Four of the seven-member panel knew none of the details about why Andrew Smith would face a disciplinary hearing for alleged misconduct before they voted him into the top job.

The revelation has angered anti-council tax campaigners who say the appointment should have been put on hold.

Four out of seven of the cross-party appointments panel have admitted they did not read the report by district auditor Stephen Taylor before unanimously voting for Mr Smith to become the new county council supremo.

Senior councillors from all parties are maintaining that 54-year-old Mr Smith is the right man for the job, despite the findings of a three-month inquiry.

The investigation exposed how council and EU rules were broken when £1.2m of council taxpayers' money was spent on IT consultants for the county council's planned Fareham call centre without contracts being put out to tender.

It concluded there was no evidence any council officers deliberately broke the rules for their own personal gain.

Council boss Ken Thornber said the panel was told Mr Smith, currently the county's director of property, business and regulatory services, faced a disciplinary hearing for alleged misconduct "at the lower end of the scale," and it should not bar his possible appointment.

But Mike Schofield, from Bishop's Waltham, a leading member of anti-council tax group IsItFair, said: "I think it is very poor councillors voted to appoint Mr Smith without knowing the full facts. What other reports don't they read?"

Conservatives on the interview panel were: Cllr Thornber, deputy leader Cllr Michael Woodhall, Cllr Colin Davidovitz and Cllr Michael Cartwright.

The Lib Dems were group leader Adrian Collett and deputy leader Brian Dash while the Labour member was group leader Josephine Kelly.

While Cllrs Thornber, Woodhall and Davidovitz said they had read the report before the interviews, the others did not get a copy until later.

Cllr Thornber defended the controversial handling of the appointment.

He said: "Every member of that panel had the opportunity on the day of the panel or during the run up to full council, should they have felt it necessary, to move that the appointments decision be delayed until they had the opportunity to read the full report or indeed until after the disciplinary hearing."

Asked why he did not delay the appointment, the council leader said Mr Smith was the outstanding candidate with a proven track record.

He said: "It would have been inappropriate, unfair and unjust to have put the delayed the appointment on the basis of a report to which an officer has yet to respond and a report received on the outcome."

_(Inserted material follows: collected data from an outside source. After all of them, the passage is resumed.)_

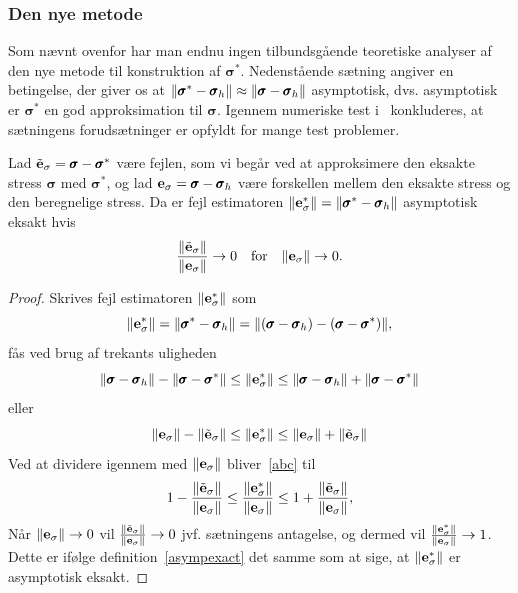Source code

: \subsubsection{Den nye metode}
Som nævnt ovenfor har man endnu ingen tilbundsgående teoretiske
analyser af den nye metode til konstruktion af ${\pmb\sigma}^{\ast}$.
Nedenstående sætning angiver en betingelse, der giver os at
$\|\pmb{\sigma}^{\ast}-\pmb{\sigma}_h\| \approx
\|\pmb{\sigma}-\pmb{\sigma}_h\|$ asymptotisk, dvs. asymptotisk er
$\pmb{\sigma}^{\ast}$ en god approksimation til $\pmb\sigma$. Igennem
numeriske test i~\cite{zz2} konkluderes, at sætningens forudsætninger
er opfyldt for mange test problemer. 
 
\begin{theorem}
Lad $\tilde{\bf e}_\sigma = \pmb{\sigma} - \pmb{\sigma}^{\ast}$ være
fejlen, som vi begår ved at approksimere den eksakte stress
$\pmb\sigma$ med $\pmb{\sigma}^{\ast}$, og lad
${\bf e}_\sigma = \pmb{\sigma} - \pmb{\sigma}_h$ være
forskellen mellem den eksakte stress og den beregnelige stress. Da er
fejl estimatoren $\|{\bf e}_\sigma^{\ast}\|=
\|\pmb{\sigma}^{\ast}-\pmb{\sigma}_h\|$ asymptotisk eksakt hvis
\begin{equation}
  \frac{\|\tilde{{\bf e}}_\sigma\|}{\|{\bf e}_\sigma\|} 
  \rightarrow 0 \quad \text{for} \quad \|{\bf e}_\sigma\|
  \rightarrow 0.
\end{equation}
\end{theorem}
\begin{proof}
Skrives fejl estimatoren $\|{\bf e}_\sigma^{\ast}\|$ som
\begin{equation}
  \|{\bf e}_\sigma^{\ast}\| = 
  \|\pmb{\sigma}^{\ast}-\pmb{\sigma}_h\| =
  \| ( \pmb{\sigma} - \pmb{\sigma}_h ) - 
  ( \pmb{\sigma} - \pmb{\sigma}^{\ast} ) \|,
\end{equation}
fås ved brug af trekants uligheden
\begin{equation}
  \|\pmb{\sigma}-\pmb{\sigma}_h\| -
  \|\pmb{\sigma}-\pmb{\sigma}^{\ast}\| 
  \leq \|{\bf e}_\sigma^{\ast}\| \leq
  \|\pmb{\sigma}-\pmb{\sigma}_h\| +
  \|\pmb{\sigma}-\pmb{\sigma}^{\ast}\|
\end{equation}
eller
\begin{equation} \label{abc}
  \|{\bf e}_\sigma\| - \|\tilde{{\bf e}}_\sigma\|
  \leq \|{\bf e}_\sigma^{\ast}\| \leq
  \|{\bf e}_\sigma\| + \|\tilde{{\bf e}}_\sigma\|
\end{equation}
Ved at dividere igennem med $\|{\bf e}_\sigma\|$ bliver~\eqref{abc}
til 
\begin{equation}
  1 - \frac{\|\tilde{{\bf e}}_\sigma\|}{\|{\bf e}_\sigma\|}
  \leq \frac{\|{\bf e}_\sigma^{\ast}\|}{\|{\bf e}_\sigma\|} \leq
  1 + \frac{\|\tilde{{\bf e}}_\sigma\|}{\|{\bf e}_\sigma\|},
\end{equation}
Når $\|{\bf e}_\sigma\|\rightarrow 0$ vil 
$\frac{\|\tilde{{\bf e}}_\sigma\|}{\|{\bf e}_\sigma\|}\rightarrow 0$
jvf. sætningens antagelse, og dermed vil 
$\frac{\|{\bf e}_\sigma^{\ast}\|}{\|{\bf e}_\sigma\|}\rightarrow 1$.
Dette er ifølge definition~\ref{asympexact} det samme som at sige, at 
$\|{\bf e}_\sigma^{\ast}\|$ er asymptotisk eksakt.
\end{proof}


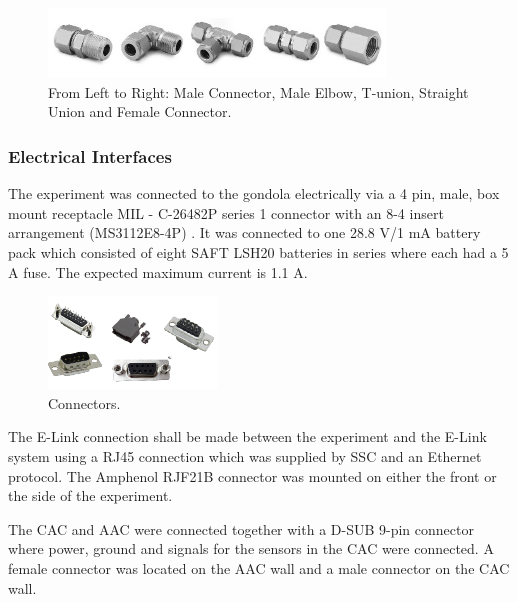 \begin{figure}[H]
    \centering
    \includegraphics[width=0.8\textwidth]{4-experiment-design/img/Mechanical/AAC-interfaces.jpg}
    \caption{From Left to Right: Male Connector, Male Elbow, T-union, Straight Union and Female Connector.}
    \label{fig:AAC-interfaces-fittings}
\end{figure}




\subsubsection{Electrical Interfaces}
\label{sec:4.2.3}

The experiment was connected to the gondola electrically via a 4 pin, male, box mount receptacle MIL - C-26482P series 1 connector with an 8-4 insert arrangement (MS3112E8-4P) \cite{BexusManual}. It was connected to one 28.8 V/1 mA battery pack which consisted of eight SAFT LSH20 batteries in series where each had a 5 A fuse\cite{BexusManual}. The expected maximum current is 1.1 A.

\begin{figure}[H]
    \centering
    \includegraphics[width=0.4\textwidth]{4-experiment-design/img/connectors.png}
    \caption{Connectors.}
    \label{fig:connectors}
\end{figure}

The E-Link connection shall be made between the experiment and the E-Link system using a RJ45 connection which was supplied by SSC and an Ethernet protocol. The Amphenol RJF21B connector was mounted on either the front or the side of the experiment\cite{BexusManual}.  

The CAC and AAC were connected together with a D-SUB 9-pin connector where power, ground and signals for the sensors in the CAC were connected. A female connector was located on the AAC wall and a male connector on the CAC wall.

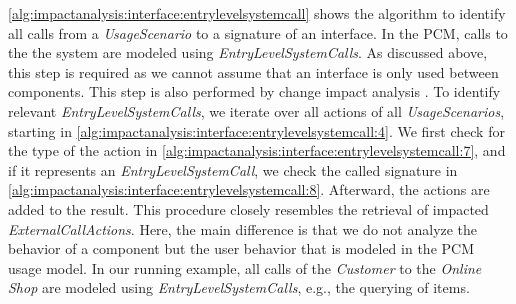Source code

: \autoref{alg:impactanalysis:interface:entrylevelsystemcall} shows the algorithm to identify all calls from a \emph{UsageScenario} to a signature of an interface.
In the \ac{PCM}, calls to the the system are modeled using \emph{EntryLevelSystemCalls}.
As discussed above, this step is required as we cannot assume that an interface is only used between components.
This step is also performed by change impact analysis \cite{busch_architecture-based_2020}.
To identify relevant \emph{EntryLevelSystemCalls}, we iterate over all actions of all \emph{UsageScenarios}, starting in \autoref{alg:impactanalysis:interface:entrylevelsystemcall:4}.
We first check for the type of the action in \autoref{alg:impactanalysis:interface:entrylevelsystemcall:7}, and if it represents an \emph{EntryLevelSystemCall}, we check the called signature in \autoref{alg:impactanalysis:interface:entrylevelsystemcall:8}.
Afterward, the actions are added to the result.
This procedure closely resembles the retrieval of impacted \emph{ExternalCallActions}.
Here, the main difference is that we do not analyze the behavior of a component but the user behavior that is modeled in the \ac{PCM} usage model.
In our running example, all calls of the \emph{Customer} to the \emph{Online Shop} are modeled using \emph{EntryLevelSystemCalls}, e.g., the querying of items.



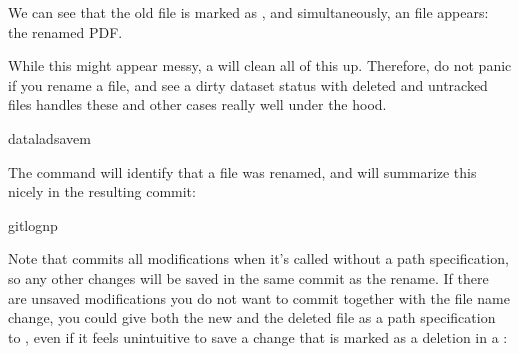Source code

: \sphinxAtStartPar
We can see that the old file is marked as , and
simultaneously, an  file appears: the renamed
PDF.

\sphinxAtStartPar
While this might appear messy, a  will clean
all of this up. Therefore, do not panic if you rename a file,
and see a dirty dataset status with deleted and untracked files
\textendash{}  handles these and other cases really well
under the hood.

\newpage

\begin{sphinxVerbatim}[commandchars=\\\{\}]
dataladsave\PYGZhy{}m
\end{sphinxVerbatim}

\sphinxAtStartPar
The  command will identify that a file was
renamed, and will summarize this nicely in the resulting commit:

%
\begin{sphinxVerbatim}[commandchars=\\\{\}]
gitlog\PYGZhy{}n\PYGZhy{}p


\end{sphinxVerbatim}
\sphinxresetverbatimhllines

\sphinxAtStartPar
Note that  commits all modifications when
it’s called without a path specification,
so any other changes will be saved in the same commit as the rename.
If there are unsaved modifications you do not want to commit
together with the file name change, you could give both the
new and the deleted file as a path specification to
, even if it feels unintuitive to
save a change that is marked as a deletion in a
:

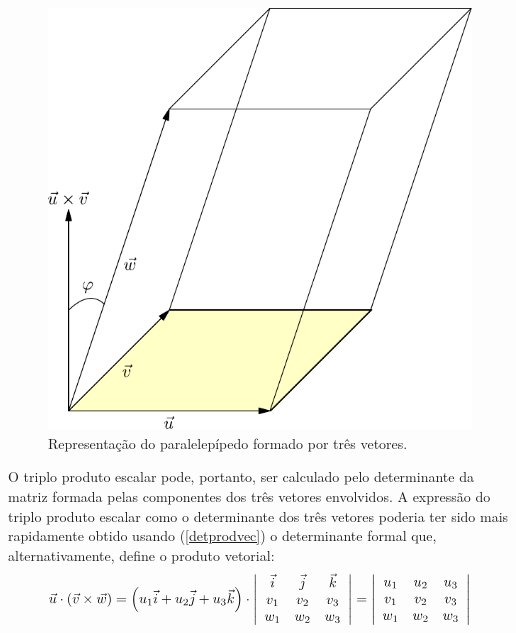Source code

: \begin{figure}%
   \includegraphics{./cap_algvet/pics/volume_determinante}
   \caption{Representação do paralelepípedo formado por três vetores.}\label{fig:volume_determinante}   
  \end{figure}
O triplo produto escalar pode, portanto, ser calculado pelo determinante da matriz formada pelas componentes dos três vetores envolvidos. A expressão do triplo produto escalar como o determinante dos três vetores poderia ter sido mais rapidamente obtido usando (\ref{detprodvec}) o determinante formal que, alternativamente, define o produto vetorial:
\begin{equation}
\vec{u}\cdot (\vec{v}\times \vec{w})
=\left(u_1\vec{i}+u_2\vec{j}+u_3\vec{k}\right)\cdot\left|\begin{array}{ccc}
\vec{i}&\vec{j}&\vec{k}\\
v_1 & v_2 & v_3\\
w_1 & w_2 & w_3\\
\end{array}
\right|=\left|\begin{array}{ccc}
	  u_1&u_2&u_3\\
	  v_1&v_2&v_3\\
	  w_1&w_2&w_3
       \end{array}
 \right|
\end{equation}



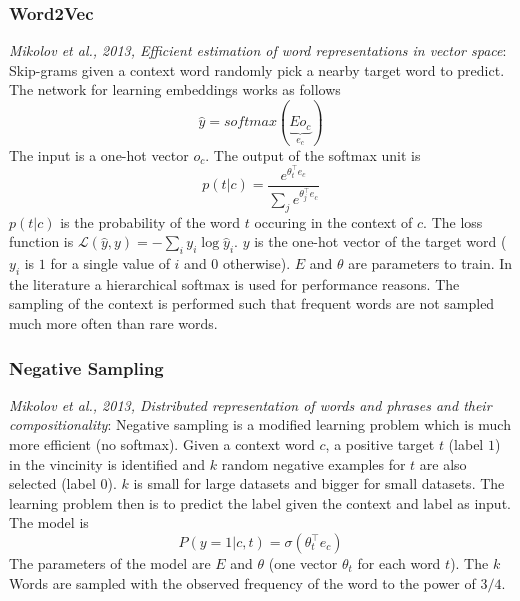 \documentclass{article}
\begin{document}
\subsubsection{Word2Vec}
\emph{Mikolov et al., 2013, Efficient estimation of word representations in vector space}:
Skip-grams given a context word randomly pick a nearby target word to predict.
The network for learning embeddings works as follows
\begin{equation}
  \hat{y}=softmax(\underbrace{Eo_c}_{e_c})
\end{equation}
The input is a one-hot vector $o_c$.
The output of the softmax unit is
\begin{equation}
  p(t|c)=\frac{e^{\theta_t^\top e_c}}{\sum_je^{\theta_j^\top e_c}}
\end{equation}
$p(t|c)$ is the probability of the word $t$ occuring in the context of $c$.
The loss function is $\mathcal{L}(\hat{y},y)=-\sum_iy_i\log\hat{y}_i$.
$y$ is the one-hot vector of the target word ($y_i$ is $1$ for a single value of $i$ and $0$ otherwise).
$E$ and $\theta$ are parameters to train.
In the literature a hierarchical softmax is used for performance reasons.
The sampling of the context is performed such that frequent words are not sampled much more often than rare words.

\subsubsection{Negative Sampling}
\emph{Mikolov et al., 2013, Distributed representation of words and phrases and their compositionality}:
Negative sampling is a modified learning problem which is much more efficient (no softmax).
Given a context word $c$, a positive target $t$ (label $1$) in the vincinity is identified
and $k$ random negative examples for $t$ are also selected (label $0$).
$k$ is small for large datasets and bigger for small datasets.
The learning problem then is to predict the label given the context and label as input.
The model is
\begin{equation}
  P(y=1|c,t)=\sigma(\theta_t^\top e_c)
\end{equation}
The parameters of the model are $E$ and $\theta$ (one vector $\theta_t$ for each word $t$).
The $k$ Words are sampled with the observed frequency of the word to the power of $3/4$.
\end{document}
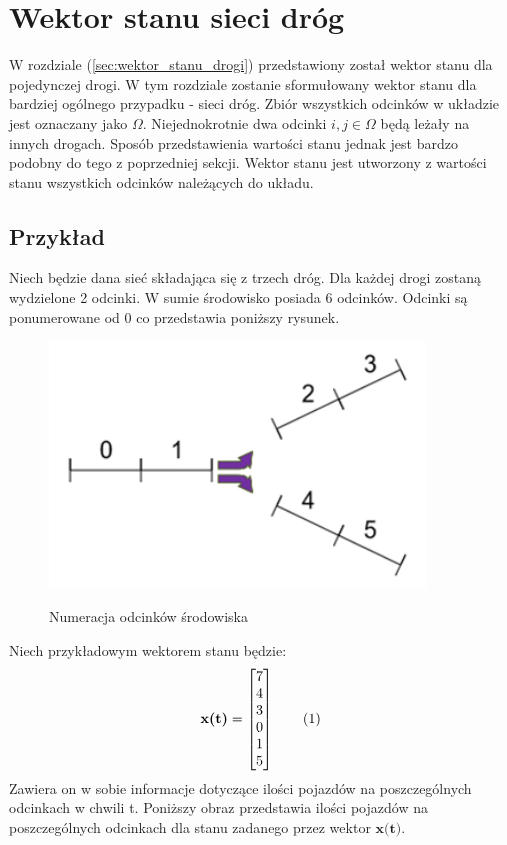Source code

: \documentclass[12pt]{book}
\theoremstyle{plain}
\newcommand\addtag{\refstepcounter{equation}
\renewcommand{\labelenumii}{\theenumii}
\renewcommand{\theenumii}{\theenumi.\arabic{enumii}.}
\tag{\theequation}}
\begin{document}
\section {Wektor stanu sieci dróg}
W rozdziale (\ref{sec:wektor_stanu_drogi}) przedstawiony został wektor stanu dla pojedynczej drogi. W tym rozdziale zostanie sformułowany wektor stanu dla bardziej ogólnego przypadku - sieci dróg. Zbiór wszystkich odcinków w układzie jest oznaczany jako $\Omega$. Niejednokrotnie dwa odcinki $i,j \in \Omega$ będą leżały na innych drogach. Sposób przedstawienia wartości stanu jednak jest bardzo podobny do tego z poprzedniej sekcji. Wektor stanu jest utworzony z wartości stanu wszystkich odcinków należących do układu.
\subsection*{Przykład} \label{subsec:wektor_stanu_siec_przyklad}
Niech będzie dana sieć składająca się z trzech dróg. Dla każdej drogi zostaną wydzielone 2 odcinki. W sumie środowisko posiada 6 odcinków. Odcinki są ponumerowane od 0 co przedstawia poniższy rysunek.
\def \xzero {\begin{bmatrix}
		7 \\ 4 \\ 3 \\ 0 \\ 1 \\ 5
\end{bmatrix}}
	\begin{figure}[H]
	\centering
	\includegraphics[width=10cm]{images/env_11}
	\label{fig:env_11}
	\caption{Numeracja odcinków środowiska}
\end{figure}Niech przykładowym wektorem stanu będzie:
\[\textbf{x(t)}=\xzero \addtag \]
Zawiera on w sobie informacje dotyczące ilości pojazdów na poszczególnych odcinkach w chwili t. Poniższy obraz przedstawia ilości pojazdów na poszczególnych odcinkach dla stanu zadanego przez wektor $\textbf{x(t)}$.
\end{document}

Mr Thornber added: "The strong advice from lawyers was that this should not be an impediment because the alleged misconduct was on the lower end of the scale."

Mr Smith's disciplinary hearing is expected within the next few weeks.

The current chief executive, Peter Robertson, will hear the proceedings and submit a report to Cabinet which will decide if action should be taken.

Mr Smith will have the right of appeal to a cross-party panel of councillors. They will not include those involved in his appointment.